Tenofovir-Related Nephrotoxicity: Case Report and Review of the Literature

Christopher W. James, Pharm.D.; Mary C. Steinhaus, A.N.P.; Susan Szabo, M.D.; Robert M. Dressler, M.D.


Pharmacotherapy. 2004;24(3) 

In This Article

Case Report

A 54-year-old man who came to the outpatient clinic was diagnosed with new-onset renal insufficiency. He had been diagnosed with HIV infection 12 years earlier. His medical history was also significant for hypertension, which had been well controlled with lisinopril 10 mg/day for over 2.5 years. His HIV infection was well controlled with a drug regimen consisting of lopinavir-ritonavir, nevirapine, stavudine, and lamivudine, all of which were started a little over 2 years before his clinic visit.

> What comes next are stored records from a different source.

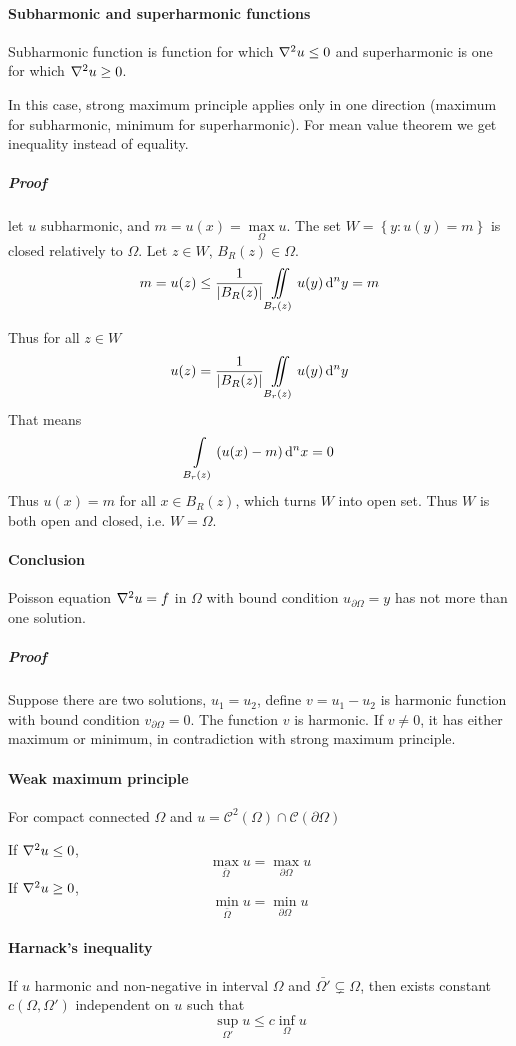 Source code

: 	\paragraph{Subharmonic and superharmonic functions}
	Subharmonic function is function for which $\laplacian{u}\leq 0$ and superharmonic is one for which $\laplacian{u}\geq0$.
	
	In this case, strong maximum principle applies only in one direction (maximum for subharmonic, minimum for superharmonic). For mean value theorem we get inequality instead of equality.
	
	\subparagraph{Proof}
	let $u$ subharmonic, and $m = u(x) = \max\limits_{\Omega} u$.
	The set $W= \left\{ y: u(y)=m \right\} $ is closed relatively to $\Omega$.
	Let $z\in W$, $B_R(z) \in \Omega$.
	$$m = u(z) \leq \frac{1}{\abs{B_R(z)}} \iint\limits_{B_r(z)}  u(y) \dd[n]{y} = m$$
	
	Thus for all $z\in W$
	$$u(z) = \frac{1}{\abs{B_R(z)}} \iint\limits_{B_r(z)} u(y) \dd[n]{y}$$
	That means
	$$\int\limits_{B_r(z)} \qty(u(x) - m) \dd[n]{x}= 0$$
	Thus $u(x) = m$ for all $x\in B_R(z)$, which turns $W$ into open set. Thus $W$ is both open and closed, i.e. $W=\Omega$.
	
	\paragraph{Conclusion}
	Poisson equation $\laplacian{u} = f$ in $\Omega$ with bound condition $u_{\partial \Omega} = y$ has not more than one solution.
	\subparagraph{Proof}
	Suppose there are two solutions, $u_1=u_2$, define $v=u_1-u_2$ is harmonic function with bound condition  $v_{\partial \Omega} = 0$. The function $v$ is harmonic. If $v\neq 0$, it has either maximum or minimum, in contradiction with strong maximum principle.
	
	\paragraph{Weak maximum principle}
	For compact connected $\Omega$ and $u = \mathcal{C}^2(\Omega) \cap \mathcal{C}(\partial \Omega)$ 
	
	If $\laplacian{u} \leq 0$, 
	$$\max\limits_{\bar{\Omega}} u = \max\limits_{\partial \Omega} u$$
	If $\laplacian{u} \geq 0$, 
	$$\min\limits_{\bar{\Omega}} u = \min\limits_{\partial \Omega} u$$
	\paragraph{Harnack's inequality}
	If $u$ harmonic and non-negative in interval $\Omega$ and $\bar{\Omega'} \subsetneq \Omega$, then exists constant $c(\Omega, \Omega')$ independent on $u$ such that
	$$\sup\limits_{\Omega'} u \leq c \inf\limits_{\Omega} u$$
	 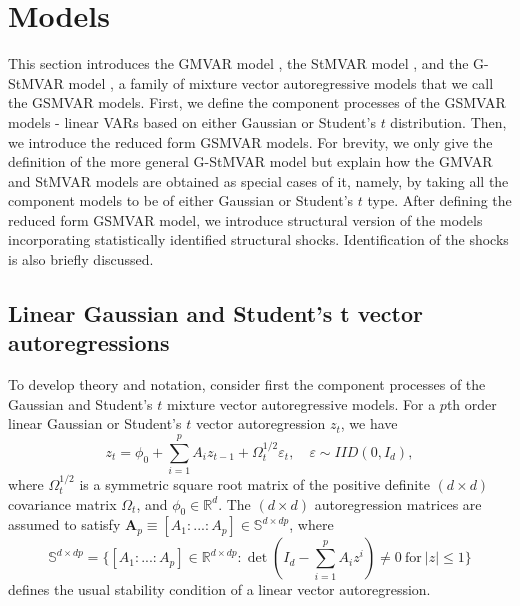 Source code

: \documentclass[nojss]{jss}
\begin{document}
\section{Models}\label{sec:models}


This section introduces the GMVAR model \citep{Kalliovirta+Meitz+Saikkonen:2016}, the StMVAR model \citep{Virolainen2:2021}, and the G-StMVAR model \citep{Virolainen2:2021}, a family of mixture vector autoregressive models that we call the GSMVAR models. First, we define the component processes of the GSMVAR models - linear VARs based on either Gaussian or Student's $t$ distribution. Then, we introduce the reduced form GSMVAR models. For brevity, we only give the definition of the more general G-StMVAR model but explain how the GMVAR and StMVAR models are obtained as special cases of it, namely, by taking all the component models to be of either Gaussian or Student's $t$ type. After defining the reduced form GSMVAR model, we introduce structural version of the models incorporating statistically identified structural shocks. Identification of the shocks is also briefly discussed.

\subsection{Linear Gaussian and Student's t vector autoregressions}\label{sec:linvar}

To develop theory and notation, consider first the component processes of the Gaussian and Student's $t$ mixture vector autoregressive models. For a $p$th order linear Gaussian or Student's $t$ vector autoregression $z_t$, we have
\begin{equation}\label{eq:gaussianvar}
z_t = \phi_{0} + \sum_{i=1}^pA_iz_{t-1} + \Omega_t^{1/2}\varepsilon_t, \quad \varepsilon\sim IID(0,I_d),
\end{equation}
where $\Omega_t^{1/2}$ is a symmetric square root matrix of the positive definite $(d\times d)$ covariance matrix $\Omega_t$, and $\phi_0\in\mathbb{R}^d$. The $(d \times d)$ autoregression matrices are assumed to satisfy $\boldsymbol{A}_p \equiv [A_1:...:A_p]\in\mathbb{S}^{d\times dp}$, where
\begin{equation}\label{eq:statreg}
\mathbb{S}^{d\times dp}= \lbrace [A_1:...:A_p]\in\mathbb{R}^{d\times dp}: \det(I_d - \sum_{i=1}^pA_iz^i)\neq 0 \ \text{for} \ |z|\leq 1 \rbrace
\end{equation}
defines the usual stability condition of a linear vector autoregression.
\end{document}
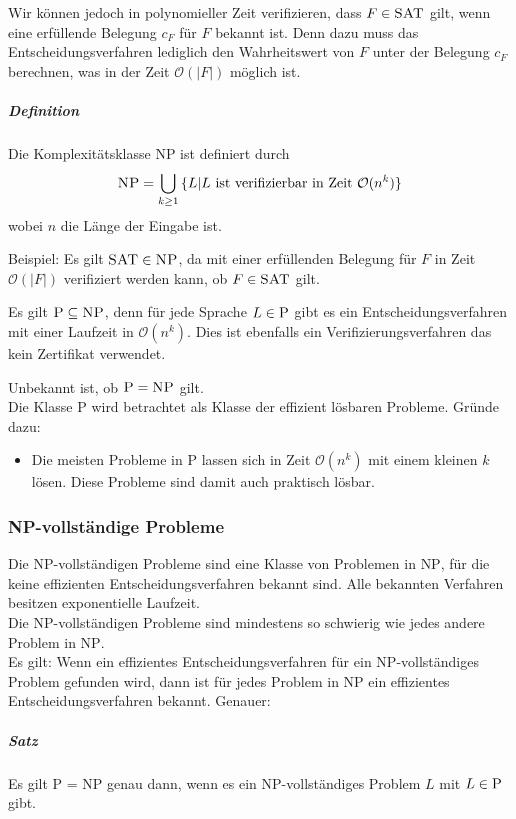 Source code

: \documentclass[a4paper]{scrartcl}
\begin{document}
Wir können jedoch in polynomieller Zeit verifizieren, dass $F \in \textsc{SAT}$ gilt, wenn eine erfüllende Belegung $c_F$ für $F$ bekannt ist. Denn dazu muss das Entscheidungsverfahren lediglich den  Wahrheitswert von $F$ unter der Belegung $c_F$ berechnen, was in der Zeit $\mathcal{O} (\lvert F \rvert )$ möglich ist.

\subparagraph{Definition} Die Komplexitätsklasse \textsc{NP} ist definiert durch 
\[ \textsc{NP} = \bigcup\limits_{k \geq 1} \,\{ L | L \text{ ist verifizierbar in Zeit } \mathcal{O} (n^k) \} \]
wobei $n$ die Länge der Eingabe ist.

Beispiel: Es gilt $\textsc{SAT} \in \textsc{NP}$, da mit einer erfüllenden Belegung für $F$ in Zeit $\mathcal{O} ( \lvert F \rvert )$ verifiziert werden kann, ob $F \in \textsc{SAT}$ gilt.

Es gilt $\textsc{P} \subseteq \textsc{NP}$, denn für jede Sprache $L \in \textsc{P}$ gibt es ein Entscheidungsverfahren mit einer Laufzeit in $\mathcal{O} (n^k)$. Dies ist ebenfalls ein Verifizierungsverfahren das kein Zertifikat verwendet.

Unbekannt ist, ob $\textsc{P} = \textsc{NP}$ gilt.\\
Die Klasse \textsc{P} wird betrachtet als Klasse der effizient lösbaren Probleme. Gründe dazu:
\begin{itemize}
\item Die meisten Probleme in \textsc{P} lassen sich in Zeit $\mathcal{O} (n^k)$ mit einem kleinen $k$ lösen. Diese Probleme sind damit auch praktisch lösbar.
\end{itemize}

\subsubsection{NP-vollständige Probleme}
Die \textsc{NP}-vollständigen Probleme sind eine Klasse von Problemen in \textsc{NP}, für die keine effizienten Entscheidungsverfahren bekannt sind. Alle bekannten Verfahren besitzen exponentielle Laufzeit.\\
Die \textsc{NP}-vollständigen Probleme sind mindestens so schwierig wie jedes andere Problem in \textsc{NP}.\\
Es gilt: Wenn ein effizientes Entscheidungsverfahren für ein \textsc{NP}-vollständiges Problem gefunden wird, dann ist für jedes Problem in \textsc{NP} ein effizientes Entscheidungsverfahren bekannt. Genauer:

\subparagraph{Satz} Es gilt \textsc{P = NP} genau dann, wenn es ein \textsc{NP}-vollständiges Problem $L$ mit $L \in \textsc{P}$ gibt.
\end{document}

Approximately 7 months before his clinic visit, the patient developed peripheral neuropathy. At that time, the patient's CD4+ count was 402 cells/mm3 and his HIV RNA was less than 50 copies/ml. Stavudine was discontinued and tenofovir 300 mg/day was begun; the other antiretroviral agents were continued. The patient's renal function was within normal limits, with blood urea nitrogen (BUN) and serum creatinine levels of 18 and 1.2 mg/dl, respectively. Urinalysis 2 months later was also within normal limits.

At the patient's clinic visit, 7 months after the start of tenofovir therapy, his BUN level had increased to 40 mg/dl (normal range 8-22 mg/dl) and serum creatinine level to 3.0 mg/dl (0.8-1.3 mg/dl). Urinalysis revealed protein 2+, glucose 1 g/dl, and hyaline and granular casts. Serum carbon dioxide had decreased to 20 mEq/L (24-32 mEq/L). The patient's HIV infection remained well controlled, with a CD4+ count of 536 cells/mm3 and HIV RNA less than 50 copies/ml. Lisinopril was discontinued, but 1 week later, BUN and serum creatinine levels were 35 and 2.7 mg/dl, respectively.

A month after the patient's clinic visit, urinalysis still revealed protein 2+, glucose 1 g/dl, and hyaline and granular casts. Further laboratory analysis showed a serum glucose level of 71 mg/dl (normal range 70-120), uric acid 2.0 mg/dl (3.8-8.0), and phosphorus 2.0 mg/dl (2.5-4.5). We suspected that tenofovir was contributing to the patient's renal insufficiency, leading to renal losses of phosphate, glucose, uric acid, and protein. Thus, drug-induced Fanconi's syndrome was considered, and tenofovir was discontinued. Antiretroviral therapy was modified with the restart of stavudine; the other agents were continued.

The patient's BUN and serum creatinine levels began to improve 1 week after tenofovir was stopped, and continued to return to normal along with other laboratory parameters. At 12 weeks, laboratory values demonstrated a BUN level of 23 mg/dl, serum creatinine 1.6 mg/dl, phosphorus 2.8 mg/dl, uric acid 3.7 mg/dl, carbon dioxide 28 mEq/L, and glucose 79 mg/dl; urinalysis was negative for protein and glucose. After modification of antiretroviral therapy, the patient's viral load remained undetectable (< 50 copies/ml) and his CD4+ count was stable at 272 cells/mm3.